Es war die Firma Handspring, die Palm vormachte, wie man preisgünstige Geräte auf den Markt bringt. Trotzdem wollte man auch bei Handspring jene Kunden nicht verschmähen, die bereit sind, für ein formschönes Gerät mehr zu bezahlen. Darum wurde Ende März der Visor Edge lanciert. Der PDA, der in vielen bunten Farben erhältlich ist, kostet 749 Franken und ist damit genau gleich teuer wie das Palm-Modell m500.

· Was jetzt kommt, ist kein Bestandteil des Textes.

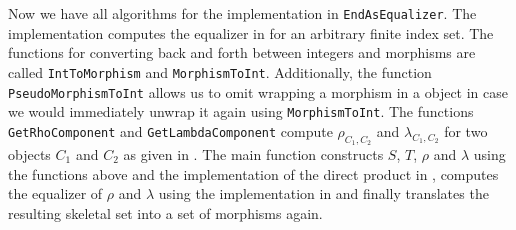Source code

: \begin{rem}[Implementation]
Now we have all algorithms for the implementation in \texttt{EndAsEqualizer}. The implementation computes the equalizer in  for an arbitrary finite index set. The functions for converting back and forth between integers and morphisms are called \texttt{IntToMorphism} and \texttt{MorphismToInt}. Additionally, the function \texttt{PseudoMorphismToInt} allows us to omit wrapping a morphism in a \GAP{} object in case we would immediately unwrap it again using \texttt{MorphismToInt}. The functions \texttt{GetRhoComponent} and \texttt{GetLambdaComponent} compute $\rho_{C_1,C_2}$ and $\lambda_{C_1,C_2}$ for two objects $C_1$ and $C_2$ as given in . The main function constructs $S$, $T$, $\rho$ and $\lambda$ using the functions above and the implementation of the direct product in \SkeletalFinSets{}, computes the equalizer of $\rho$ and $\lambda$ using the implementation in \SkeletalFinSets{} and finally translates the resulting skeletal set into a set of morphisms again.
\end{rem}

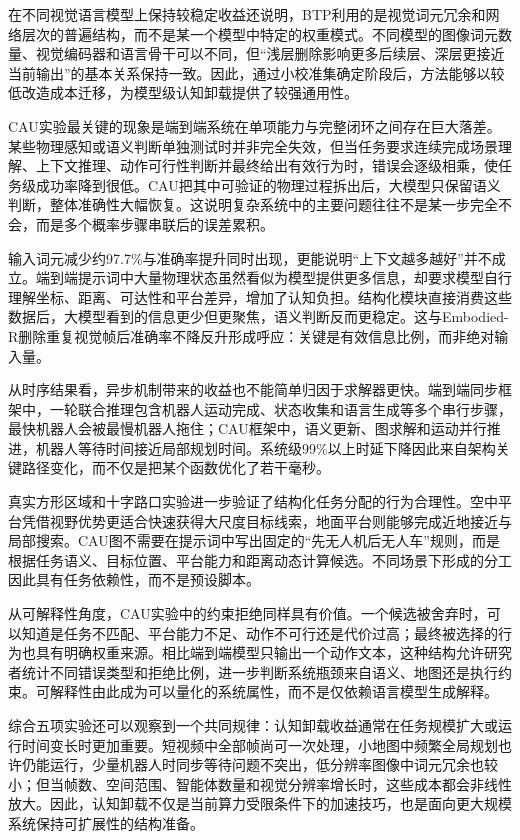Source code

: 在不同视觉语言模型上保持较稳定收益还说明，BTP利用的是视觉词元冗余和网络层次的普遍结构，而不是某一个模型中特定的权重模式。不同模型的图像词元数量、视觉编码器和语言骨干可以不同，但“浅层删除影响更多后续层、深层更接近当前输出”的基本关系保持一致。因此，通过小校准集确定阶段后，方法能够以较低改造成本迁移，为模型级认知卸载提供了较强通用性。

CAU实验最关键的现象是端到端系统在单项能力与完整闭环之间存在巨大落差。某些物理感知或语义判断单独测试时并非完全失效，但当任务要求连续完成场景理解、上下文推理、动作可行性判断并最终给出有效行为时，错误会逐级相乘，使任务级成功率降到很低。CAU把其中可验证的物理过程拆出后，大模型只保留语义判断，整体准确性大幅恢复。这说明复杂系统中的主要问题往往不是某一步完全不会，而是多个概率步骤串联后的误差累积。

输入词元减少约97.7\%与准确率提升同时出现，更能说明“上下文越多越好”并不成立。端到端提示词中大量物理状态虽然看似为模型提供更多信息，却要求模型自行理解坐标、距离、可达性和平台差异，增加了认知负担。结构化模块直接消费这些数据后，大模型看到的信息更少但更聚焦，语义判断反而更稳定。这与Embodied-R删除重复视觉帧后准确率不降反升形成呼应：关键是有效信息比例，而非绝对输入量。

从时序结果看，异步机制带来的收益也不能简单归因于求解器更快。端到端同步框架中，一轮联合推理包含机器人运动完成、状态收集和语言生成等多个串行步骤，最快机器人会被最慢机器人拖住；CAU框架中，语义更新、图求解和运动并行推进，机器人等待时间接近局部规划时间。系统级99\%以上时延下降因此来自架构关键路径变化，而不仅是把某个函数优化了若干毫秒。

真实方形区域和十字路口实验进一步验证了结构化任务分配的行为合理性。空中平台凭借视野优势更适合快速获得大尺度目标线索，地面平台则能够完成近地接近与局部搜索。CAU图不需要在提示词中写出固定的“先无人机后无人车”规则，而是根据任务语义、目标位置、平台能力和距离动态计算候选。不同场景下形成的分工因此具有任务依赖性，而不是预设脚本。

从可解释性角度，CAU实验中的约束拒绝同样具有价值。一个候选被舍弃时，可以知道是任务不匹配、平台能力不足、动作不可行还是代价过高；最终被选择的行为也具有明确权重来源。相比端到端模型只输出一个动作文本，这种结构允许研究者统计不同错误类型和拒绝比例，进一步判断系统瓶颈来自语义、地图还是执行约束。可解释性由此成为可以量化的系统属性，而不是仅依赖语言模型生成解释。

综合五项实验还可以观察到一个共同规律：认知卸载收益通常在任务规模扩大或运行时间变长时更加重要。短视频中全部帧尚可一次处理，小地图中频繁全局规划也许仍能运行，少量机器人时同步等待问题不突出，低分辨率图像中词元冗余也较小；但当帧数、空间范围、智能体数量和视觉分辨率增长时，这些成本都会非线性放大。因此，认知卸载不仅是当前算力受限条件下的加速技巧，也是面向更大规模系统保持可扩展性的结构准备。

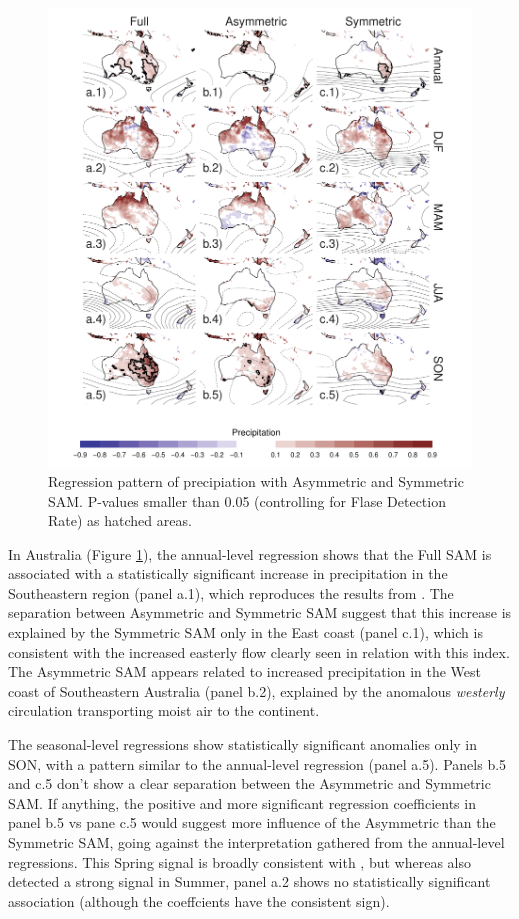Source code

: \documentclass[]{ametsocV5}
\begin{document}
\begin{figure}
\includegraphics{pp-regr-oceania-1} \caption[Regression pattern of precipiation with Asymmetric and Symmetric SAM]{Regression pattern of precipiation with Asymmetric and Symmetric SAM. P-values smaller than 0.05 (controlling for Flase Detection Rate) as hatched areas.}\label{fig:pp-regr-oceania}
\end{figure}

In Australia (Figure \ref{fig:pp-regr-oceania}), the annual-level
regression shows that the Full SAM is associated with a statistically
significant increase in precipitation in the Southeastern region (panel
a.1), which reproduces the results from \citet{gillett2006}. The
separation between Asymmetric and Symmetric SAM suggest that this
increase is explained by the Symmetric SAM only in the East coast (panel
c.1), which is consistent with the increased easterly flow clearly seen
in relation with this index. The Asymmetric SAM appears related to
increased precipitation in the West coast of Southeastern Australia
(panel b.2), explained by the anomalous \emph{westerly} circulation
transporting moist air to the continent.

The seasonal-level regressions show statistically significant anomalies
only in SON, with a pattern similar to the annual-level regression
(panel a.5). Panels b.5 and c.5 don't show a clear separation between
the Asymmetric and Symmetric SAM. If anything, the positive and more
significant regression coefficients in panel b.5 vs pane c.5 would
suggest more influence of the Asymmetric than the Symmetric SAM, going
against the interpretation gathered from the annual-level regressions.
This Spring signal is broadly consistent with \citet{hendon2007}, but
whereas \citet{hendon2007} also detected a strong signal in Summer,
panel a.2 shows no statistically significant association (although the
coeffcients have the consistent sign).
\end{document}
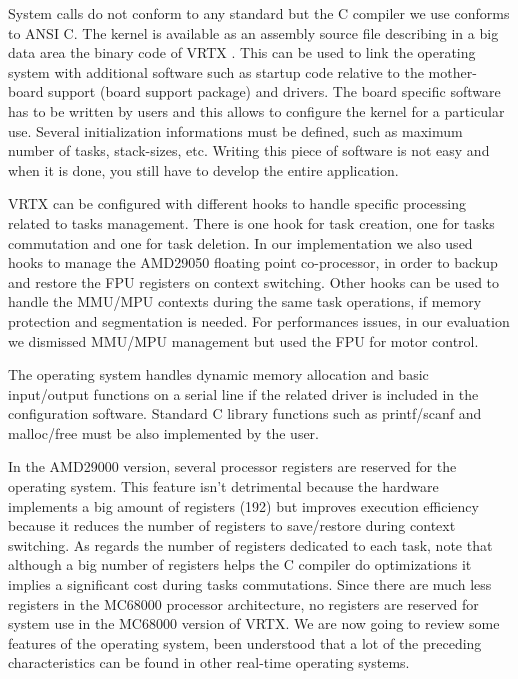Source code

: \documentclass[10pt]{report}
\begin{document}
System calls do not conform to any standard but the C compiler we 
use conforms to ANSI C. The kernel is available as an assembly 
source file describing in a big data area the binary code of VRTX 
. This can be used to link the operating system with additional
software such as startup code relative to the mother-board support
(board support package) and drivers. The board specific software
has to be written by users and this allows to configure the kernel
for a particular use. Several initialization informations must be
defined, such as maximum number of tasks, stack-sizes, etc. Writing
this piece of software is not easy and when it is done, you still have to 
develop the entire application.

VRTX can be configured with different hooks to handle specific 
processing related to tasks management. There is one hook for 
task creation, one for tasks commutation and one for task 
deletion. In our implementation we also used hooks to manage the 
AMD29050 floating point co-processor, in order to backup and 
restore the FPU registers on context switching. Other hooks can 
be used to handle the MMU/MPU contexts during the same task 
operations, if memory protection and segmentation is needed. For 
performances issues, in our evaluation we dismissed MMU/MPU 
management but used the FPU for motor control.

The operating system handles dynamic memory allocation and basic 
input/output functions on a serial line if the related driver is 
included in the configuration software. Standard C library 
functions such as printf/scanf and malloc/free must be also 
implemented by the user.

In the AMD29000 version, several processor registers are reserved 
for the operating system. This feature isn't detrimental because 
the hardware implements a big amount of registers (192) but 
improves execution efficiency because it reduces the number of 
registers to save/restore during context switching. As regards 
the number of registers dedicated to each task, note that 
although a big number of registers helps the C compiler do 
optimizations it implies a significant cost during tasks 
commutations. Since there are much less registers in the MC68000 
processor architecture, no registers are reserved for system use 
in the MC68000 version of VRTX. We are now going to review some 
features of the operating system, been understood that a lot of 
the preceding characteristics can be found in other real-time 
operating systems.
\end{document}
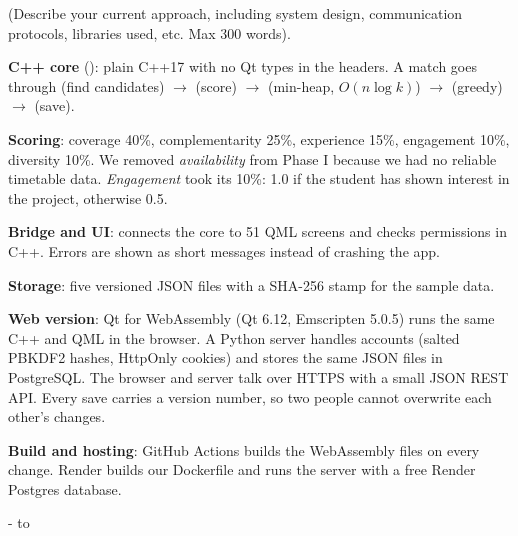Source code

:   {(Describe your current approach, including system design, communication protocols, libraries used, etc. Max 300 words).}
\TFgap{6.1bp}
\begin{answerbox}[6.6bp]
\begin{tfbullets}
\item \textbf{C++ core} (): plain C++17 with no Qt types in the headers. A match goes through
       (find candidates) $\rightarrow$  (score) $\rightarrow$
       (min-heap, $O(n\log k)$) $\rightarrow$  (greedy) $\rightarrow$
       (save).
\item \textbf{Scoring}: coverage 40\%, complementarity 25\%, experience 15\%, engagement 10\%, diversity 10\%.
      We removed \textit{availability} from Phase I because we had no reliable timetable data.
      \textit{Engagement} took its 10\%: 1.0 if the student has shown interest in the project, otherwise 0.5.
\item \textbf{Bridge and UI}:  connects the core to 51 QML screens and checks
      permissions in C++. Errors are shown as short messages instead of crashing the app.
\item \textbf{Storage}: five versioned JSON files with a SHA-256 stamp for the sample data.
\item \textbf{Web version}: Qt for WebAssembly (Qt 6.12, Emscripten 5.0.5) runs the same C++ and QML in the
      browser. A Python server handles accounts (salted PBKDF2 hashes, HttpOnly cookies) and stores the
      same JSON files in PostgreSQL. The browser and server talk over HTTPS with a small JSON REST API.
      Every save carries a version number, so two people cannot overwrite each other's changes.
\item \textbf{Build and hosting}: GitHub Actions builds the WebAssembly files on every change. Render builds
      our Dockerfile and runs the server with a free Render Postgres database.
\end{tfbullets}
\par\kern\dimexpr 9.4bp-\prevdepth\relax
\hbox to \hsize{\hss
\begin{tikzpicture}[x=1bp,y=-1bp,
    dbox/.style={draw=GEUBlue,line width=0.8bp,fill=GEUBlue!6,rounded corners=2.5bp},

\end{tikzpicture}}
\end{answerbox}
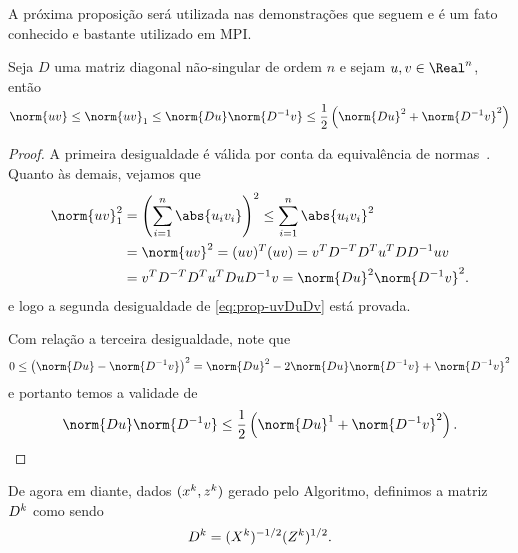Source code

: 
A próxima proposição será utilizada nas demonstrações que seguem e é um fato conhecido e bastante utilizado em \ac{MPI}.

\begin{prop}\label{prop:norm-uv}
	Seja $D$ uma matriz diagonal não-singular de ordem $n$ e sejam $u,v\in\Real^n$, então 
	\begin{equation}
		\label{eq:prop-uvDuDv}
		\norm{uv}\leq \norm{uv}_1 \leq \norm{Du}\norm{D^{-1}v} \leq \frac{1}{2}\left(\norm{Du}^{2} + \norm{D^{-1}v}^{2}\right)
	\end{equation}
\end{prop}
\begin{proof} A primeira desigualdade é válida por conta da equivalência de normas~\cite[p.~53]{Golub:1996wp}. Quanto às demais, vejamos que 
\[
	\begin{aligned}
		\norm{uv}_1^{2} & = \left( \sum_{i=1}^{n}\abs{u_i v_i}  \right)^{2} \leq  \sum_{i=1}^{n}\abs{u_iv_i}^{2}\\
						& = \norm{uv}^{2} = (uv)^{T}(uv)  = v^{T}D^{-T}D^{T}u^{T}DD^{-1} uv\\
						& = v^{T}D^{-T}D^{T}u^{T}DuD^{-1}v = \norm{Du}^{2}\norm{D^{-1}v}^{2}.
	\end{aligned}
	\]
e logo a segunda desigualdade de \eqref{eq:prop-uvDuDv} está provada. 

Com relação a terceira desigualdade, note que  
\[
0 \leq \left(\norm{Du} - \norm{D^{-1}v}\right)^{2} = \norm{Du}^{2} - 2\norm{Du}\norm{D^{-1}v} + \norm{D^{-1}v}^{2}
\]
e portanto temos a validade de
\[
\norm{Du}\norm{D^{-1}v} \leq \frac{1}{2}\left(\norm{Du}^{1} + \norm{D^{-1}v}^{2}\right). \qedhere
\]
\end{proof}

De agora em diante, dados $(x^{k},z^{k})$ gerado pelo Algoritmo, definimos a matriz $D^{k}$ como sendo
\[
D^{k} =(X^{k})^{-1/2}(Z^{k})^{1/2}.
\]

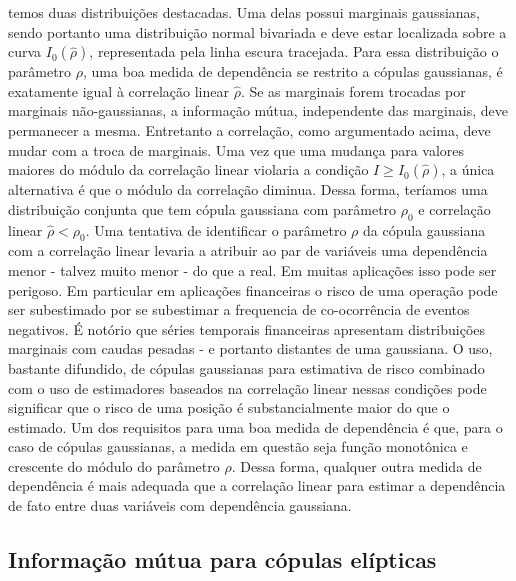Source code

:  temos duas distribuições destacadas. Uma delas possui marginais gaussianas, sendo portanto uma distribuição normal bivariada e deve estar localizada sobre a curva $I_{0}(\hat{\rho})$, representada pela linha escura tracejada. Para essa distribuição o parâmetro $\rho$, uma boa medida de dependência se restrito a cópulas gaussianas, é exatamente igual à correlação linear $\hat{\rho}$. Se as marginais forem trocadas por marginais não-gaussianas, a informação mútua, independente das marginais, deve permanecer a mesma. Entretanto a correlação, como argumentado acima, deve mudar com a troca de marginais. Uma vez que uma mudança para valores maiores do módulo da correlação linear violaria a condição $I\ge I_{0}(\hat{\rho})$, a única alternativa é que o módulo da correlação diminua. Dessa forma, teríamos uma distribuição conjunta que tem cópula gaussiana com parâmetro $\rho_0$ e correlação linear $\hat{\rho} < \rho_{0}$. Uma tentativa de identificar o parâmetro $\rho$ da cópula gaussiana com a correlação linear levaria a atribuir ao par de variáveis uma dependência menor - talvez muito menor - do que a real. Em muitas aplicações isso pode ser perigoso. Em particular em aplicações financeiras o risco de uma operação pode ser subestimado por se subestimar a frequencia de co-ocorrência de eventos negativos. É notório que séries temporais financeiras apresentam distribuições marginais com caudas pesadas - e portanto distantes de uma gaussiana. O uso, bastante difundido\cite{FT2009}, de cópulas gaussianas para estimativa de risco combinado com o uso de estimadores baseados na correlação linear nessas condições pode significar que o risco de uma posição é substancialmente maior do que o estimado. Um dos requisitos para uma boa medida de dependência é que, para o caso de cópulas gaussianas, a medida em questão seja função monotônica e crescente do módulo do parâmetro $\rho$. Dessa forma, qualquer outra medida de dependência é mais adequada que a correlação linear para estimar a dependência de fato entre duas variáveis com dependência gaussiana.

\subsection{Informação mútua para cópulas elípticas}

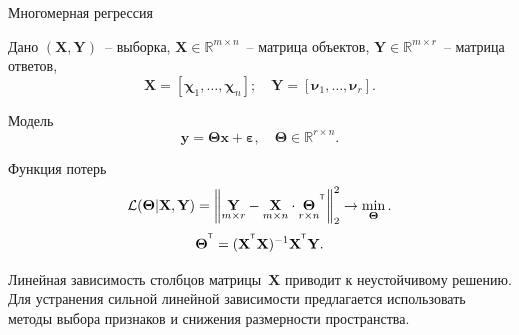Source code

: \documentclass[9pt]{beamer}
\newcommand{\bx}{\mathbf{x}}
\newcommand{\by}{\mathbf{y}}
\newcommand{\bX}{\mathbf{X}}
\newcommand{\bY}{\mathbf{Y}}
\newcommand{\bbR}{\mathbb{R}}
\newcommand{\bchi}{\boldsymbol{\chi}}
\newcommand{\bnu}{\boldsymbol{\nu}}
\newcommand{\bTheta}{\boldsymbol{\Theta}}
\newcommand{\T}{^{\text{\tiny\sffamily\upshape\mdseries T}}}
\begin{document}
\begin{frame}{Многомерная регрессия}
\begin{block}{Дано}
	$\left( \bX, \bY \right)$~-- выборка, $\bX \in \bbR^{m \times n}$~-- матрица объектов, $\bY \in \bbR^{m \times r}$~-- матрица ответов,
	\[
	\bX = [\bchi_1, \dots, \bchi_n]; \quad \bY =  [\bnu_1, \dots, \bnu_r].
	\]
	\vspace{-0.7cm}
\end{block}

\begin{block}{Модель}
	\vspace{-0.3cm}
	\[
	\by = \bTheta \bx+ \boldsymbol{\varepsilon}, \quad \bTheta \in \bbR^{r \times n}.
	\]
	\vspace{-0.5cm}
\end{block}
\begin{block}{Функция потерь}
	\[
	\mathcal{L}(\bTheta | \bX, \bY) = {\left\| \underset{m \times r}{\mathbf{Y}}  - \underset{m \times n}{\bX} \cdot \underset{r \times n}{\bTheta}^{\T} \right\| }_2^2 \rightarrow\min_{\bTheta}.
	\label{eq:error_function}
	\]
	\[
	\bTheta^{\T} = (\bX^{\T} \bX)^{-1} \bX^{\T} \bY.
	\]
\end{block}
Линейная зависимость столбцов матрицы~$\bX$ приводит к неустойчивому решению. \\
Для устранения сильной линейной зависимости предлагается использовать методы выбора признаков и снижения размерности пространства. 
\end{frame}
\end{document}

Was den Visor Edge von der Konkurrenz abhebt, sind seine Erweiterungsmöglichkeiten über die sogenannten Springboard-Module, die aufgesteckt werden können. Dadurch wird das eigentlich flache und handliche Gerät aber unförmig. Zudem muss man für die Springboard-Erweiterungen unter Umständen nochmals viel Geld in die Hand nehmen. Das Modul, das beispielsweise den Handheld zum Mobiltelefon macht, kostet 800 Franken. Günstiger sind die Speicherkarten in verschiedenen Formaten sowie die Digitalkamera oder auch der MP3-Player, die zur Auswahl stehen. Ohne Zusatzmodule steht der Handheld im Vergleich mit den Mitbewerbern aber ziemlich nackt da.




Die Synchronisation mit dem PC erfolgt beim Visor Edge über den Universal Serial Bus. Darüber werden sich vor allem Windows-NT-User ärgern, die über keinen USB-Support verfügen und deshalb zusätzlich eine Docking-Station für die serielle Schnittstelle anschaffen müssen. Kostenpunkt: 50 Dollar.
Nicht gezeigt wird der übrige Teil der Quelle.